To some, it seems like the silver bullets they will use to slay down this beast of financial constraints and working on a budget. We all want to live big and never having to worry about money, but I am not sure everyone who is thinking of going the crypto-way understand what they could be into.
So I ran down a small research online and came across some cautious advice for anyone thinking of jumping into the Bitcoin and other Cryptocurrencies bandwagon. At IT Web Africa, I found a publication about a word of advice from Richard de Sousa, who cautions Africa’s potential investors to be sure they understand the technology on which cryptocurrency runs.
De Sousa is a partner at the South African exchange, AltcoinTrader, and he cautions:
“The key thing here is personal responsibility and countability, personal responsibility becoming the new counterculture. The cryptocurrency space is not for people who are reliant on governments, or those expecting to be protected by government and consumer protection plans. It is more for free thinkers, people that understand the technology.”
De Sousa further believes that government authorities are doing the right thing by cautioning the general public, who are the potential investors, about the cryptocurrency industry. De Sousa says,
“We encourage the authorities to give the warnings as they need to because the masses that blindly expect to be protected by government need to get warnings.”

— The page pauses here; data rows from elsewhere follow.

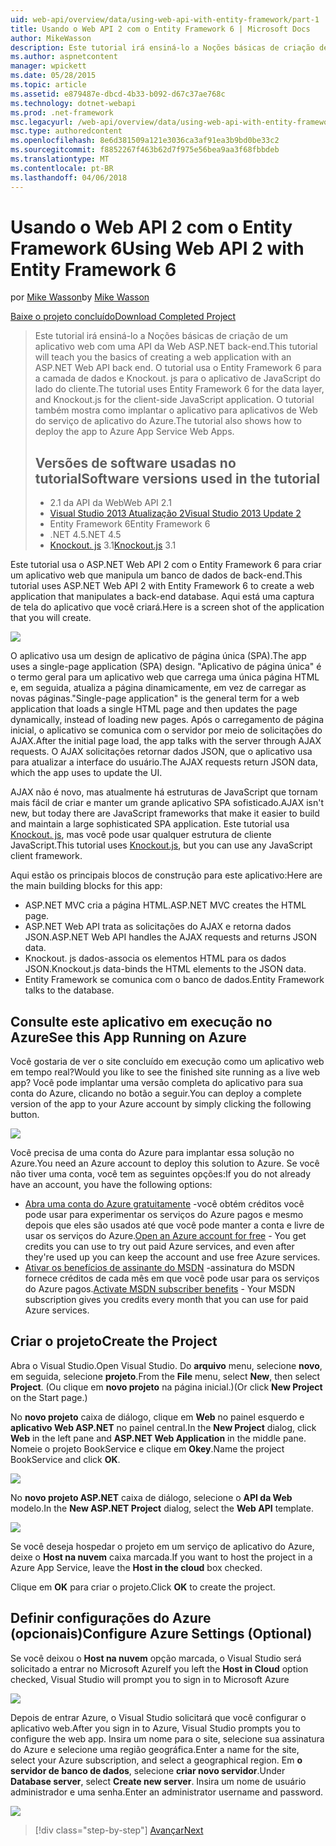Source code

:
 ```yaml
---
uid: web-api/overview/data/using-web-api-with-entity-framework/part-1
title: Usando o Web API 2 com o Entity Framework 6 | Microsoft Docs
author: MikeWasson
description: Este tutorial irá ensiná-lo a Noções básicas de criação de um aplicativo web com uma API da Web ASP.NET back-end. O tutorial usa o Entity Framework 6 para o layout de dados...
ms.author: aspnetcontent
manager: wpickett
ms.date: 05/28/2015
ms.topic: article
ms.assetid: e879487e-dbcd-4b33-b092-d67c37ae768c
ms.technology: dotnet-webapi
ms.prod: .net-framework
msc.legacyurl: /web-api/overview/data/using-web-api-with-entity-framework/part-1
msc.type: authoredcontent
ms.openlocfilehash: 8e6d381509a121e3036ca3af91ea3b9bd0be33c2
ms.sourcegitcommit: f8852267f463b62d7f975e56bea9aa3f68fbbdeb
ms.translationtype: MT
ms.contentlocale: pt-BR
ms.lasthandoff: 04/06/2018
---
```

<a name="using-web-api-2-with-entity-framework-6"></a><span data-ttu-id="a0f46-104">Usando o Web API 2 com o Entity Framework 6</span><span class="sxs-lookup"><span data-stu-id="a0f46-104">Using Web API 2 with Entity Framework 6</span></span>
====================
<span data-ttu-id="a0f46-105">por [Mike Wasson](https://github.com/MikeWasson)</span><span class="sxs-lookup"><span data-stu-id="a0f46-105">by [Mike Wasson](https://github.com/MikeWasson)</span></span>

[<span data-ttu-id="a0f46-106">Baixe o projeto concluído</span><span class="sxs-lookup"><span data-stu-id="a0f46-106">Download Completed Project</span></span>](https://github.com/MikeWasson/BookService)

> <span data-ttu-id="a0f46-107">Este tutorial irá ensiná-lo a Noções básicas de criação de um aplicativo web com uma API da Web ASP.NET back-end.</span><span class="sxs-lookup"><span data-stu-id="a0f46-107">This tutorial will teach you the basics of creating a web application with an ASP.NET Web API back end.</span></span> <span data-ttu-id="a0f46-108">O tutorial usa o Entity Framework 6 para a camada de dados e Knockout. js para o aplicativo de JavaScript do lado do cliente.</span><span class="sxs-lookup"><span data-stu-id="a0f46-108">The tutorial uses Entity Framework 6 for the data layer, and Knockout.js for the client-side JavaScript application.</span></span> <span data-ttu-id="a0f46-109">O tutorial também mostra como implantar o aplicativo para aplicativos de Web do serviço de aplicativo do Azure.</span><span class="sxs-lookup"><span data-stu-id="a0f46-109">The tutorial also shows how to deploy the app to Azure App Service Web Apps.</span></span>
> 
> ## <a name="software-versions-used-in-the-tutorial"></a><span data-ttu-id="a0f46-110">Versões de software usadas no tutorial</span><span class="sxs-lookup"><span data-stu-id="a0f46-110">Software versions used in the tutorial</span></span>
> 
> 
> - <span data-ttu-id="a0f46-111">2.1 da API da Web</span><span class="sxs-lookup"><span data-stu-id="a0f46-111">Web API 2.1</span></span>
> - [<span data-ttu-id="a0f46-112">Visual Studio 2013 Atualização 2</span><span class="sxs-lookup"><span data-stu-id="a0f46-112">Visual Studio 2013 Update 2</span></span>](https://www.visualstudio.com/downloads/download-visual-studio-vs)
> - <span data-ttu-id="a0f46-113">Entity Framework 6</span><span class="sxs-lookup"><span data-stu-id="a0f46-113">Entity Framework 6</span></span>
> - <span data-ttu-id="a0f46-114">.NET 4.5</span><span class="sxs-lookup"><span data-stu-id="a0f46-114">.NET 4.5</span></span>
> - <span data-ttu-id="a0f46-115">[Knockout. js](http://knockoutjs.com/) 3.1</span><span class="sxs-lookup"><span data-stu-id="a0f46-115">[Knockout.js](http://knockoutjs.com/) 3.1</span></span>


<span data-ttu-id="a0f46-116">Este tutorial usa o ASP.NET Web API 2 com o Entity Framework 6 para criar um aplicativo web que manipula um banco de dados de back-end.</span><span class="sxs-lookup"><span data-stu-id="a0f46-116">This tutorial uses ASP.NET Web API 2 with Entity Framework 6 to create a web application that manipulates a back-end database.</span></span> <span data-ttu-id="a0f46-117">Aqui está uma captura de tela do aplicativo que você criará.</span><span class="sxs-lookup"><span data-stu-id="a0f46-117">Here is a screen shot of the application that you will create.</span></span>

[![](part-1/_static/image2.png)](part-1/_static/image1.png)

<span data-ttu-id="a0f46-118">O aplicativo usa um design de aplicativo de página única (SPA).</span><span class="sxs-lookup"><span data-stu-id="a0f46-118">The app uses a single-page application (SPA) design.</span></span> <span data-ttu-id="a0f46-119">"Aplicativo de página única" é o termo geral para um aplicativo web que carrega uma única página HTML e, em seguida, atualiza a página dinamicamente, em vez de carregar as novas páginas.</span><span class="sxs-lookup"><span data-stu-id="a0f46-119">"Single-page application" is the general term for a web application that loads a single HTML page and then updates the page dynamically, instead of loading new pages.</span></span> <span data-ttu-id="a0f46-120">Após o carregamento de página inicial, o aplicativo se comunica com o servidor por meio de solicitações do AJAX.</span><span class="sxs-lookup"><span data-stu-id="a0f46-120">After the initial page load, the app talks with the server through AJAX requests.</span></span> <span data-ttu-id="a0f46-121">O AJAX solicitações retornar dados JSON, que o aplicativo usa para atualizar a interface do usuário.</span><span class="sxs-lookup"><span data-stu-id="a0f46-121">The AJAX requests return JSON data, which the app uses to update the UI.</span></span>

<span data-ttu-id="a0f46-122">AJAX não é novo, mas atualmente há estruturas de JavaScript que tornam mais fácil de criar e manter um grande aplicativo SPA sofisticado.</span><span class="sxs-lookup"><span data-stu-id="a0f46-122">AJAX isn't new, but today there are JavaScript frameworks that make it easier to build and maintain a large sophisticated SPA application.</span></span> <span data-ttu-id="a0f46-123">Este tutorial usa [Knockout. js](http://knockoutjs.com/), mas você pode usar qualquer estrutura de cliente JavaScript.</span><span class="sxs-lookup"><span data-stu-id="a0f46-123">This tutorial uses [Knockout.js](http://knockoutjs.com/), but you can use any JavaScript client framework.</span></span>

<span data-ttu-id="a0f46-124">Aqui estão os principais blocos de construção para este aplicativo:</span><span class="sxs-lookup"><span data-stu-id="a0f46-124">Here are the main building blocks for this app:</span></span>

- <span data-ttu-id="a0f46-125">ASP.NET MVC cria a página HTML.</span><span class="sxs-lookup"><span data-stu-id="a0f46-125">ASP.NET MVC creates the HTML page.</span></span>
- <span data-ttu-id="a0f46-126">ASP.NET Web API trata as solicitações do AJAX e retorna dados JSON.</span><span class="sxs-lookup"><span data-stu-id="a0f46-126">ASP.NET Web API handles the AJAX requests and returns JSON data.</span></span>
- <span data-ttu-id="a0f46-127">Knockout. js dados-associa os elementos HTML para os dados JSON.</span><span class="sxs-lookup"><span data-stu-id="a0f46-127">Knockout.js data-binds the HTML elements to the JSON data.</span></span>
- <span data-ttu-id="a0f46-128">Entity Framework se comunica com o banco de dados.</span><span class="sxs-lookup"><span data-stu-id="a0f46-128">Entity Framework talks to the database.</span></span>

## <a name="see-this-app-running-on-azure"></a><span data-ttu-id="a0f46-129">Consulte este aplicativo em execução no Azure</span><span class="sxs-lookup"><span data-stu-id="a0f46-129">See this App Running on Azure</span></span>

<span data-ttu-id="a0f46-130">Você gostaria de ver o site concluído em execução como um aplicativo web em tempo real?</span><span class="sxs-lookup"><span data-stu-id="a0f46-130">Would you like to see the finished site running as a live web app?</span></span> <span data-ttu-id="a0f46-131">Você pode implantar uma versão completa do aplicativo para sua conta do Azure, clicando no botão a seguir.</span><span class="sxs-lookup"><span data-stu-id="a0f46-131">You can deploy a complete version of the app to your Azure account by simply clicking the following button.</span></span>

[![](http://azuredeploy.net/deploybutton.png)](https://azuredeploy.net/?WT.mc_id=deploy_azure_aspnet&repository=https://github.com/tfitzmac/BookService)

<span data-ttu-id="a0f46-132">Você precisa de uma conta do Azure para implantar essa solução no Azure.</span><span class="sxs-lookup"><span data-stu-id="a0f46-132">You need an Azure account to deploy this solution to Azure.</span></span> <span data-ttu-id="a0f46-133">Se você não tiver uma conta, você tem as seguintes opções:</span><span class="sxs-lookup"><span data-stu-id="a0f46-133">If you do not already have an account, you have the following options:</span></span>

- <span data-ttu-id="a0f46-134">[Abra uma conta do Azure gratuitamente](https://azure.microsoft.com/pricing/free-trial/?WT.mc_id=A443DD604) -você obtém créditos você pode usar para experimentar os serviços do Azure pagos e mesmo depois que eles são usados até que você pode manter a conta e livre de usar os serviços do Azure.</span><span class="sxs-lookup"><span data-stu-id="a0f46-134">[Open an Azure account for free](https://azure.microsoft.com/pricing/free-trial/?WT.mc_id=A443DD604) - You get credits you can use to try out paid Azure services, and even after they're used up you can keep the account and use free Azure services.</span></span>
- <span data-ttu-id="a0f46-135">[Ativar os benefícios de assinante do MSDN](https://azure.microsoft.com/pricing/member-offers/msdn-benefits-details/?WT.mc_id=A443DD604) -assinatura do MSDN fornece créditos de cada mês em que você pode usar para os serviços do Azure pagos.</span><span class="sxs-lookup"><span data-stu-id="a0f46-135">[Activate MSDN subscriber benefits](https://azure.microsoft.com/pricing/member-offers/msdn-benefits-details/?WT.mc_id=A443DD604) - Your MSDN subscription gives you credits every month that you can use for paid Azure services.</span></span>

## <a name="create-the-project"></a><span data-ttu-id="a0f46-136">Criar o projeto</span><span class="sxs-lookup"><span data-stu-id="a0f46-136">Create the Project</span></span>

<span data-ttu-id="a0f46-137">Abra o Visual Studio.</span><span class="sxs-lookup"><span data-stu-id="a0f46-137">Open Visual Studio.</span></span> <span data-ttu-id="a0f46-138">Do **arquivo** menu, selecione **novo**, em seguida, selecione **projeto**.</span><span class="sxs-lookup"><span data-stu-id="a0f46-138">From the **File** menu, select **New**, then select **Project**.</span></span> <span data-ttu-id="a0f46-139">(Ou clique em **novo projeto** na página inicial.)</span><span class="sxs-lookup"><span data-stu-id="a0f46-139">(Or click **New Project** on the Start page.)</span></span>

<span data-ttu-id="a0f46-140">No **novo projeto** caixa de diálogo, clique em **Web** no painel esquerdo e **aplicativo Web ASP.NET** no painel central.</span><span class="sxs-lookup"><span data-stu-id="a0f46-140">In the **New Project** dialog, click **Web** in the left pane and **ASP.NET Web Application** in the middle pane.</span></span> <span data-ttu-id="a0f46-141">Nomeie o projeto BookService e clique em **Okey**.</span><span class="sxs-lookup"><span data-stu-id="a0f46-141">Name the project BookService and click **OK**.</span></span>

[![](part-1/_static/image4.png)](part-1/_static/image3.png)

<span data-ttu-id="a0f46-142">No **novo projeto ASP.NET** caixa de diálogo, selecione o **API da Web** modelo.</span><span class="sxs-lookup"><span data-stu-id="a0f46-142">In the **New ASP.NET Project** dialog, select the **Web API** template.</span></span>

[![](part-1/_static/image6.png)](part-1/_static/image5.png)

<span data-ttu-id="a0f46-143">Se você deseja hospedar o projeto em um serviço de aplicativo do Azure, deixe o **Host na nuvem** caixa marcada.</span><span class="sxs-lookup"><span data-stu-id="a0f46-143">If you want to host the project in a Azure App Service, leave the **Host in the cloud** box checked.</span></span>

<span data-ttu-id="a0f46-144">Clique em **OK** para criar o projeto.</span><span class="sxs-lookup"><span data-stu-id="a0f46-144">Click **OK** to create the project.</span></span>

## <a name="configure-azure-settings-optional"></a><span data-ttu-id="a0f46-145">Definir configurações do Azure (opcionais)</span><span class="sxs-lookup"><span data-stu-id="a0f46-145">Configure Azure Settings (Optional)</span></span>

<span data-ttu-id="a0f46-146">Se você deixou o **Host na nuvem** opção marcada, o Visual Studio será solicitado a entrar no Microsoft Azure</span><span class="sxs-lookup"><span data-stu-id="a0f46-146">If you left the **Host in Cloud** option checked, Visual Studio will prompt you to sign in to Microsoft Azure</span></span>

[![](part-1/_static/image8.png)](part-1/_static/image7.png)

<span data-ttu-id="a0f46-147">Depois de entrar Azure, o Visual Studio solicitará que você configurar o aplicativo web.</span><span class="sxs-lookup"><span data-stu-id="a0f46-147">After you sign in to Azure, Visual Studio prompts you to configure the web app.</span></span> <span data-ttu-id="a0f46-148">Insira um nome para o site, selecione sua assinatura do Azure e selecione uma região geográfica.</span><span class="sxs-lookup"><span data-stu-id="a0f46-148">Enter a name for the site, select your Azure subscription, and select a geographical region.</span></span> <span data-ttu-id="a0f46-149">Em **o servidor de banco de dados**, selecione **criar novo servidor**.</span><span class="sxs-lookup"><span data-stu-id="a0f46-149">Under **Database server**, select **Create new server**.</span></span> <span data-ttu-id="a0f46-150">Insira um nome de usuário administrador e uma senha.</span><span class="sxs-lookup"><span data-stu-id="a0f46-150">Enter an administrator username and password.</span></span>

[![](part-1/_static/image10.png)](part-1/_static/image9.png)

> [!div class="step-by-step"]
> [<span data-ttu-id="a0f46-151">Avançar</span><span class="sxs-lookup"><span data-stu-id="a0f46-151">Next</span></span>](part-2.md)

The many Crypto Scams that hit Africa
Not to burst your bubbles – the would-be crypto investors – but there are already numbers of people who have lost millions of dollars in Africa thanks to crypto fraudsters. Take, for instance in South Africa, there was the Ponzi scheme that happened earlier this year where about 30,000 investors were cleaned dry of their investment.
Right now, the South African law enforcement authorities are on a hunt for the scheme’s elusive yet rumored mastermind. However, given the essence of cryptocurrency is encryptions and anonymity, the search could take a while if at all they get to catch the mastermind.
Another example is in Nigeria, where there have been numerous cases of dodgy cryptocurrency company duping investors out of their hard-earned cash.
Research and take the initiative to protect yourself
The key to an unbeaten run as an investor in the cryptocurrency industry is to research far and wide in order to protect yourself from scams. Rafiq Phillips, the founder of jfGi, a blockchain-based startup echoes these sentiments. Phillips says:
“There is more fear, uncertainty, and doubt about Cryptocurrencies in the market than anything else. Doing your own research is vital. I believe the financial regulators’ warnings are both positive and negative, there are many illegal businesses and scams posing as Cryptocurrencies, and the paradigm shift in economies and finance [that] Bitcoin and Crypto bring forth disrupts that control financial regulators have had on the system. The positive is that doing your own research into Bitcoin and Crypto will improve your own financial know-how into only Cryptocurrencies but finance in general.”
Cryptocurrency is by no means a new concept. Bitcoin for one has been around for over a decade now. It is only now that the general public is starting to get interested in it; 2017 was the biggest year for Bitcoin, as it has never gotten more traction than last year’s.
However, the key to a good run in the crypto industry is to do your due diligence, which can only come from thorough research as you have no one to protect you in this decentralized world.